ACTION ITEM: The reply should hold every record, copied exactly, and none of the pictures.

:: DATA PROVIDED ::

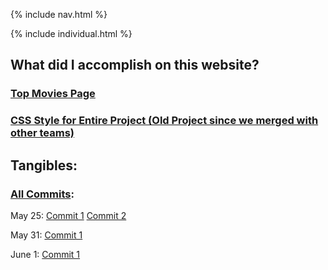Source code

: 
{% include nav.html %}

{% include individual.html %}

## What did I accomplish on this website?
### [Top Movies Page](https://github.com/AkhilNandhakumar/Guython/blob/main/templates/popcornpages/top.html)
### [CSS Style for Entire Project (Old Project since we merged with other teams)](https://github.com/PunarvasuS/PopcornCritics/blob/main/static/scss/layouts/layout1.scss)

## Tangibles:
### [All Commits](https://github.com/AkhilNandhakumar/Guython/commits?author=byronlu06): 
May 25:
[Commit 1](https://github.com/AkhilNandhakumar/Guython/commit/d45c1fed571baa8cd4c4b8288784f7e63021472c)
[Commit 2](https://github.com/AkhilNandhakumar/Guython/commit/bf7a6bc8f62cc6db6a2af70b033e390c71d3f2a9)

May 31:
[Commit 1](https://github.com/AkhilNandhakumar/Guython/commit/ee9f82dec0559fee785634c61ca280abe1730428)

June 1:
[Commit 1](https://github.com/AkhilNandhakumar/Guython/commit/89786836e4e1880a6ade6858b7650f80fdef5bcb)
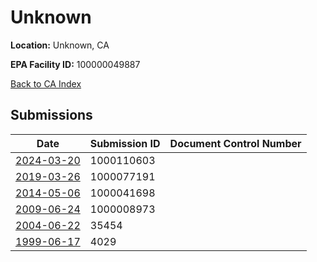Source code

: # Unknown

**Location:** Unknown, CA

**EPA Facility ID:** 100000049887

[Back to CA Index](../../index.md)

## Submissions

| Date | Submission ID | Document Control Number |
|------|--------------|-------------------------|
| [2024-03-20](submissions/1000110603.md) | 1000110603 |  |
| [2019-03-26](submissions/1000077191.md) | 1000077191 |  |
| [2014-05-06](submissions/1000041698.md) | 1000041698 |  |
| [2009-06-24](submissions/1000008973.md) | 1000008973 |  |
| [2004-06-22](submissions/35454.md) | 35454 |  |
| [1999-06-17](submissions/4029.md) | 4029 |  |
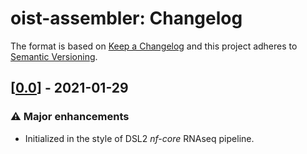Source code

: # oist-assembler: Changelog

The format is based on [Keep a Changelog](https://keepachangelog.com/en/1.0.0) and this project adheres to [Semantic Versioning](https://semvar.org/spec/v2.0.0.html).

## [[0.0](https://github.com/luslab/oist-assembler/releases/tag/0.0)] - 2021-01-29

### :warning: Major enhancements
* Initialized in the style of DSL2 _nf-core_ RNAseq pipeline.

:::

RESPONSE BELOW:
Source code

: 
{% include nav.html %}

{% include individual.html %}

## What did I accomplish on this website?
### [Top Movies Page](https://github.com/AkhilNandhakumar/Guython/blob/main/templates/popcornpages/top.html)
### [CSS Style for Entire Project (Old Project since we merged with other teams)](https://github.com/PunarvasuS/PopcornCritics/blob/main/static/scss/layouts/layout1.scss)

## Tangibles:
### [All Commits](https://github.com/AkhilNandhakumar/Guython/commits?author=byronlu06): 
May 25:
[Commit 1](https://github.com/AkhilNandhakumar/Guython/commit/d45c1fed571baa8cd4c4b8288784f7e63021472c)
[Commit 2](https://github.com/AkhilNandhakumar/Guython/commit/bf7a6bc8f62cc6db6a2af70b033e390c71d3f2a9)

May 31:
[Commit 1](https://github.com/AkhilNandhakumar/Guython/commit/ee9f82dec0559fee785634c61ca280abe1730428)

June 1:
[Commit 1](https://github.com/AkhilNandhakumar/Guython/commit/89786836e4e1880a6ade6858b7650f80fdef5bcb)
Source code

: # Unknown

**Location:** Unknown, CA

**EPA Facility ID:** 100000049887

[Back to CA Index](../../index.md)

## Submissions

| Date | Submission ID | Document Control Number |
|------|--------------|-------------------------|
| [2024-03-20](submissions/1000110603.md) | 1000110603 |  |
| [2019-03-26](submissions/1000077191.md) | 1000077191 |  |
| [2014-05-06](submissions/1000041698.md) | 1000041698 |  |
| [2009-06-24](submissions/1000008973.md) | 1000008973 |  |
| [2004-06-22](submissions/35454.md) | 35454 |  |
| [1999-06-17](submissions/4029.md) | 4029 |  |
Source code

: # oist-assembler: Changelog

The format is based on [Keep a Changelog](https://keepachangelog.com/en/1.0.0) and this project adheres to [Semantic Versioning](https://semvar.org/spec/v2.0.0.html).

## [[0.0](https://github.com/luslab/oist-assembler/releases/tag/0.0)] - 2021-01-29

### :warning: Major enhancements
* Initialized in the style of DSL2 _nf-core_ RNAseq pipeline.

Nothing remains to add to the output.